Task goal:
From the first record to the last, write each one out again exactly.

Dataset records:
--*--

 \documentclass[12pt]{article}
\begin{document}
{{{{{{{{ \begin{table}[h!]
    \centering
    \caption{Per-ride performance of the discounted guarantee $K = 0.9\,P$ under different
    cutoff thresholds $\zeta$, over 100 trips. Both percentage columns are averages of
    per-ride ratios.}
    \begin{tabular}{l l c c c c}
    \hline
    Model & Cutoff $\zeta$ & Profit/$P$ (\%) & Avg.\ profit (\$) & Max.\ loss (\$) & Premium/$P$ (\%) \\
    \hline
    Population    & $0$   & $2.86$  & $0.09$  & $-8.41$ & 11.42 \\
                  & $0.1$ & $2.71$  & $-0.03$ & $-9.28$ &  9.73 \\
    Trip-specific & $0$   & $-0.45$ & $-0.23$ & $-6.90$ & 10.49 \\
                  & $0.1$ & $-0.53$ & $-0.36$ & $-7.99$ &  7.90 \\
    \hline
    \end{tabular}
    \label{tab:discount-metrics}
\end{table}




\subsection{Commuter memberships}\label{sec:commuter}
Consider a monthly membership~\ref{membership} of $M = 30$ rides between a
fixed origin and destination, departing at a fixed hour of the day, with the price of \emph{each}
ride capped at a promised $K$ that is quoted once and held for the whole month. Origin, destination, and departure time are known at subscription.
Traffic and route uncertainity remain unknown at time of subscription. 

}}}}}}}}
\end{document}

--*--

Your solution:
 \documentclass[12pt]{article}
\begin{document}
{{{{{{{{ \begin{table}[h!]
    \centering
    \caption{Per-ride performance of the discounted guarantee $K = 0.9\,P$ under different
    cutoff thresholds $\zeta$, over 100 trips. Both percentage columns are averages of
    per-ride ratios.}
    \begin{tabular}{l l c c c c}
    \hline
    Model & Cutoff $\zeta$ & Profit/$P$ (\%) & Avg.\ profit (\$) & Max.\ loss (\$) & Premium/$P$ (\%) \\
    \hline
    Population    & $0$   & $2.86$  & $0.09$  & $-8.41$ & 11.42 \\
                  & $0.1$ & $2.71$  & $-0.03$ & $-9.28$ &  9.73 \\
    Trip-specific & $0$   & $-0.45$ & $-0.23$ & $-6.90$ & 10.49 \\
                  & $0.1$ & $-0.53$ & $-0.36$ & $-7.99$ &  7.90 \\
    \hline
    \end{tabular}
    \label{tab:discount-metrics}
\end{table}




\subsection{Commuter memberships}\label{sec:commuter}
Consider a monthly membership~\ref{membership} of $M = 30$ rides between a
fixed origin and destination, departing at a fixed hour of the day, with the price of \emph{each}
ride capped at a promised $K$ that is quoted once and held for the whole month. Origin, destination, and departure time are known at subscription.
Traffic and route uncertainity remain unknown at time of subscription. 

}}}}}}}}
\end{document}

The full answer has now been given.